**** INFORMATION GIVEN ****

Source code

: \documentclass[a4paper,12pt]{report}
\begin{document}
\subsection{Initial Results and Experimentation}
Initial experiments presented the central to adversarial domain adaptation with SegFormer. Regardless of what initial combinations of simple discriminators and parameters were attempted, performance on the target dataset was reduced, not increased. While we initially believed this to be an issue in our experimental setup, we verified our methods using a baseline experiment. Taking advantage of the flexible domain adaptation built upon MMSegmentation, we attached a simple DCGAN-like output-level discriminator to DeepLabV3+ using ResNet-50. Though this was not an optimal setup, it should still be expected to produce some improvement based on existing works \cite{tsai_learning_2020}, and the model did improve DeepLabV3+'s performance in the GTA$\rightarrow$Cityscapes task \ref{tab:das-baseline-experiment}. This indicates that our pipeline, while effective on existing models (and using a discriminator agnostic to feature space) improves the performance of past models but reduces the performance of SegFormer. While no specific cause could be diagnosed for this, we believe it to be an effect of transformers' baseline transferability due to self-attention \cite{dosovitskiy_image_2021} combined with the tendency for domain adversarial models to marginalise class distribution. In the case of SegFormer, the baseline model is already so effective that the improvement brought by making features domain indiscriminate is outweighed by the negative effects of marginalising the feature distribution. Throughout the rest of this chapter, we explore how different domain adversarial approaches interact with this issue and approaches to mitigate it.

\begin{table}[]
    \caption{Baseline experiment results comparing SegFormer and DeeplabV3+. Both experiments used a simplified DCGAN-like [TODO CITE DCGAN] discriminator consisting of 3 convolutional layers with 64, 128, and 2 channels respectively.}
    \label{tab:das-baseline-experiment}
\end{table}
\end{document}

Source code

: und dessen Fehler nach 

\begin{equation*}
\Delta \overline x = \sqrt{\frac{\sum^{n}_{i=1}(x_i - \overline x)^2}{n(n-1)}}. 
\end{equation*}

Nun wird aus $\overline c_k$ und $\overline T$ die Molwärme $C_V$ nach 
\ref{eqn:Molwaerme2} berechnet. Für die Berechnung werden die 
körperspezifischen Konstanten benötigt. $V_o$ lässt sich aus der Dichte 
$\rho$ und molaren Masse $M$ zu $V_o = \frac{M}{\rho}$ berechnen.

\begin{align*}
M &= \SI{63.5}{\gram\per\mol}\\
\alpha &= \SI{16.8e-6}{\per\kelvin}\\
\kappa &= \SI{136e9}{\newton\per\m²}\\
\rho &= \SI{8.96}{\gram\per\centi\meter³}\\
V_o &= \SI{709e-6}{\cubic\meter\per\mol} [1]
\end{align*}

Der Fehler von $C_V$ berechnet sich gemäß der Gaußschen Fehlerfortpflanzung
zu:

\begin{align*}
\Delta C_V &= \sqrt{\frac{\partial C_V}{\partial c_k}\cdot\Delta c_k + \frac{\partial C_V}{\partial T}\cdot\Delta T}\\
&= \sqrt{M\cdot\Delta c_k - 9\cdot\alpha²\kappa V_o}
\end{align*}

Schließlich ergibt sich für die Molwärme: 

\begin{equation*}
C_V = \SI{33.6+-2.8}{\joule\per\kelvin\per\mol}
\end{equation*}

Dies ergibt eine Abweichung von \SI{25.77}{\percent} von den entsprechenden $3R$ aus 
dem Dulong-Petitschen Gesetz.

****

▶ _ACTIVITY_: Retype each entry exactly, missing none.

▶ _WRITTEN SOLUTION_:
Source code

: \documentclass[a4paper,12pt]{report}
\begin{document}
\subsection{Initial Results and Experimentation}
Initial experiments presented the central to adversarial domain adaptation with SegFormer. Regardless of what initial combinations of simple discriminators and parameters were attempted, performance on the target dataset was reduced, not increased. While we initially believed this to be an issue in our experimental setup, we verified our methods using a baseline experiment. Taking advantage of the flexible domain adaptation built upon MMSegmentation, we attached a simple DCGAN-like output-level discriminator to DeepLabV3+ using ResNet-50. Though this was not an optimal setup, it should still be expected to produce some improvement based on existing works \cite{tsai_learning_2020}, and the model did improve DeepLabV3+'s performance in the GTA$\rightarrow$Cityscapes task \ref{tab:das-baseline-experiment}. This indicates that our pipeline, while effective on existing models (and using a discriminator agnostic to feature space) improves the performance of past models but reduces the performance of SegFormer. While no specific cause could be diagnosed for this, we believe it to be an effect of transformers' baseline transferability due to self-attention \cite{dosovitskiy_image_2021} combined with the tendency for domain adversarial models to marginalise class distribution. In the case of SegFormer, the baseline model is already so effective that the improvement brought by making features domain indiscriminate is outweighed by the negative effects of marginalising the feature distribution. Throughout the rest of this chapter, we explore how different domain adversarial approaches interact with this issue and approaches to mitigate it.

\begin{table}[]
    \caption{Baseline experiment results comparing SegFormer and DeeplabV3+. Both experiments used a simplified DCGAN-like [TODO CITE DCGAN] discriminator consisting of 3 convolutional layers with 64, 128, and 2 channels respectively.}
    \label{tab:das-baseline-experiment}
\end{table}
\end{document}

Source code

: und dessen Fehler nach 

\begin{equation*}
\Delta \overline x = \sqrt{\frac{\sum^{n}_{i=1}(x_i - \overline x)^2}{n(n-1)}}. 
\end{equation*}

Nun wird aus $\overline c_k$ und $\overline T$ die Molwärme $C_V$ nach 
\ref{eqn:Molwaerme2} berechnet. Für die Berechnung werden die 
körperspezifischen Konstanten benötigt. $V_o$ lässt sich aus der Dichte 
$\rho$ und molaren Masse $M$ zu $V_o = \frac{M}{\rho}$ berechnen.

\begin{align*}
M &= \SI{63.5}{\gram\per\mol}\\
\alpha &= \SI{16.8e-6}{\per\kelvin}\\
\kappa &= \SI{136e9}{\newton\per\m²}\\
\rho &= \SI{8.96}{\gram\per\centi\meter³}\\
V_o &= \SI{709e-6}{\cubic\meter\per\mol} [1]
\end{align*}

Der Fehler von $C_V$ berechnet sich gemäß der Gaußschen Fehlerfortpflanzung
zu:

\begin{align*}
\Delta C_V &= \sqrt{\frac{\partial C_V}{\partial c_k}\cdot\Delta c_k + \frac{\partial C_V}{\partial T}\cdot\Delta T}\\
&= \sqrt{M\cdot\Delta c_k - 9\cdot\alpha²\kappa V_o}
\end{align*}

Schließlich ergibt sich für die Molwärme: 

\begin{equation*}
C_V = \SI{33.6+-2.8}{\joule\per\kelvin\per\mol}
\end{equation*}

Dies ergibt eine Abweichung von \SI{25.77}{\percent} von den entsprechenden $3R$ aus 
dem Dulong-Petitschen Gesetz.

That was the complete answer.